Lynita Delaney: The name is Elmaro Vineyard, but I don’t care what they call us. It doesn’t matter to me. It’s like holding a wine glass. Do I care if somebody holds the bowl with the wine glass? Uh-uh. That’s up to them how they want to hold the wine glass, and it’s up to them what they want to call us. We’re getting to be [where] more folks just say ‘Elmaro,’ and they’ll know where it is and that’s good. It’s like Kleenex for facial tissues – it’s a good thing. One of the things we’ve always talked about is letting people feel special for a day, because people here in the Midwest have a lot of stress and have a lot of things going on in their lives. If they can come here and feel special, listen to music, have someone wait on them, drink a glass of wine and eat a cheese plate or whatever for a day, we’ve succeeded.

Bob: I’m going to tell you that when my wife and I went out to Elmaro, and I explained to you that I wasn’t a wine drinker [and] that I’d stolen a bottle of wine as a kid and drank too much of it and didn’t like it. Elmaro changed my view on wine because I had two glasses of wine. I had a glass of the cranberry and I had the Duet, and they were both fantastic. Then we shared the local cheese and meat tray, and it was delicious. Every piece of that – everything that you just explained – encompassed our time. We enjoyed ourselves. It was at peace. It was a beautiful day. We got to be outside. We got to see the surroundings and your beautiful farm, and we tasted your great-tasting wine. It was an awesome day.

Lynita: That’s what we’re going for: just to let people have somewhere that they can feel like a queen for a day or a king for a day.

Bob: You guys have won a lot of awards. What different awards has Elmaro won?

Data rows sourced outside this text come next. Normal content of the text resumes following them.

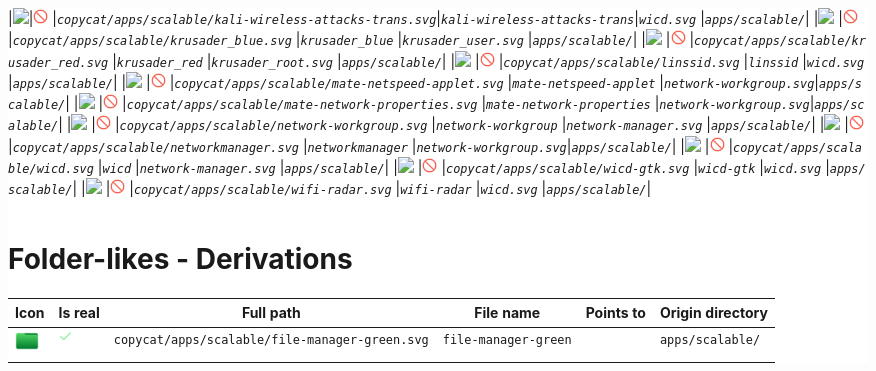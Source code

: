 |<img src="copycat/apps/scalable/kali-wireless-attacks-trans.svg" width=24>|<img src="./scripts/track/ban.svg" width=15>  |<i>`copycat/apps/scalable/kali-wireless-attacks-trans.svg`</i>|<i>`kali-wireless-attacks-trans`</i>|<i>`wicd.svg`</i>             |<i>`apps/scalable/`</i>|
|<img src="copycat/apps/scalable/krusader_blue.svg" width=24>              |<img src="./scripts/track/ban.svg" width=15>  |<i>`copycat/apps/scalable/krusader_blue.svg`</i>              |<i>`krusader_blue`</i>              |<i>`krusader_user.svg`</i>    |<i>`apps/scalable/`</i>|
|<img src="copycat/apps/scalable/krusader_red.svg" width=24>               |<img src="./scripts/track/ban.svg" width=15>  |<i>`copycat/apps/scalable/krusader_red.svg`</i>               |<i>`krusader_red`</i>               |<i>`krusader_root.svg`</i>    |<i>`apps/scalable/`</i>|
|<img src="copycat/apps/scalable/linssid.svg" width=24>                    |<img src="./scripts/track/ban.svg" width=15>  |<i>`copycat/apps/scalable/linssid.svg`</i>                    |<i>`linssid`</i>                    |<i>`wicd.svg`</i>             |<i>`apps/scalable/`</i>|
|<img src="copycat/apps/scalable/mate-netspeed-applet.svg" width=24>       |<img src="./scripts/track/ban.svg" width=15>  |<i>`copycat/apps/scalable/mate-netspeed-applet.svg`</i>       |<i>`mate-netspeed-applet`</i>       |<i>`network-workgroup.svg`</i>|<i>`apps/scalable/`</i>|
|<img src="copycat/apps/scalable/mate-network-properties.svg" width=24>    |<img src="./scripts/track/ban.svg" width=15>  |<i>`copycat/apps/scalable/mate-network-properties.svg`</i>    |<i>`mate-network-properties`</i>    |<i>`network-workgroup.svg`</i>|<i>`apps/scalable/`</i>|
|<img src="copycat/apps/scalable/network-workgroup.svg" width=24>          |<img src="./scripts/track/ban.svg" width=15>  |<i>`copycat/apps/scalable/network-workgroup.svg`</i>          |<i>`network-workgroup`</i>          |<i>`network-manager.svg`</i>  |<i>`apps/scalable/`</i>|
|<img src="copycat/apps/scalable/networkmanager.svg" width=24>             |<img src="./scripts/track/ban.svg" width=15>  |<i>`copycat/apps/scalable/networkmanager.svg`</i>             |<i>`networkmanager`</i>             |<i>`network-workgroup.svg`</i>|<i>`apps/scalable/`</i>|
|<img src="copycat/apps/scalable/wicd.svg" width=24>                       |<img src="./scripts/track/ban.svg" width=15>  |<i>`copycat/apps/scalable/wicd.svg`</i>                       |<i>`wicd`</i>                       |<i>`network-manager.svg`</i>  |<i>`apps/scalable/`</i>|
|<img src="copycat/apps/scalable/wicd-gtk.svg" width=24>                   |<img src="./scripts/track/ban.svg" width=15>  |<i>`copycat/apps/scalable/wicd-gtk.svg`</i>                   |<i>`wicd-gtk`</i>                   |<i>`wicd.svg`</i>             |<i>`apps/scalable/`</i>|
|<img src="copycat/apps/scalable/wifi-radar.svg" width=24>                 |<img src="./scripts/track/ban.svg" width=15>  |<i>`copycat/apps/scalable/wifi-radar.svg`</i>                 |<i>`wifi-radar`</i>                 |<i>`wicd.svg`</i>             |<i>`apps/scalable/`</i>|
# Folder-likes - Derivations
|                                 Icon                                  |                   Is real                    |                     Full path                      |        File name         |           Points to           |   Origin directory    |
|-----------------------------------------------------------------------|----------------------------------------------|----------------------------------------------------|--------------------------|-------------------------------|-----------------------|
|<img src="copycat/apps/scalable/file-manager-green.svg" width=24>      |<img src="./scripts/track/check.svg" width=15>|`copycat/apps/scalable/file-manager-green.svg`      |`file-manager-green`      |                               |`apps/scalable/`       |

Lynita: We’re always striving for a little more, and to do it a little better, and we’re learning all the time. We have had one wine that won a sweepstakes out at Long Beach, and that is a suburb of L.A., and that we won the sweepstakes. The sweepstakes means we’re the best white wine in their competition according to the judges. That one we were really thrilled about after we learned what a sweepstakes was, because we didn’t know. When the lady who won the best red wine sweepstakes called me and congratulated me, I was like, ‘Oh, that’s nice. Thank you, and congrats to you, too.’ She said, ‘You don’t get it. We’ve tried 40 years to get a sweepstakes, and we finally got one, and you’ve got one now, too.’ We’d only been making wine four or five years when that happened. We were pretty thrilled.

Bob: How did you come up with the name of Elmaro?

Lynita: It happened in 1976. Mark and his mom and dad had farmed together, and when they incorporated they had to come up with a name. Mark’s dad said, ‘Let’s use all our names together,’ so it was Elaine, Mark, and Robert, which turned into Elmaro. It was Elmaro Farms for many years. When we built the winery we were trying to come up with a name, and we thought about Tremplo and Riverview and all sorts of things. Finally, Mark said, ‘Why don’t we use the name of the farm? It sounds like a winery.’ So we used Elmaro [and] we had a story behind it. We did some research to make sure it didn’t mean anything in Spanish, and then I was picking grapes with a kid out in Oregon for an experience trip for me. He started laughing when I told him what the name of the winery was. I said, ‘No, no, no. We checked and it doesn’t mean anything in Spanish.’ Elmaro, where he’s from, is slang, which means a child you can’t handle or someone who drank too much and you can’t control them. They’re elmaro.

Bob: Are you guys happy to be on the Great River Road?

Lynita: Yes, yes. The Great River Road is a great spot. We actually did some research before we built. We knew a winery had to attract 2 percent of the population in a 50-mile radius in order to survive. That’s where we started with the research. We also did research on how many cars go by Highway 35 on the Great River Road, and how many of them might stop based on how many cars were going by. That’s how we got here.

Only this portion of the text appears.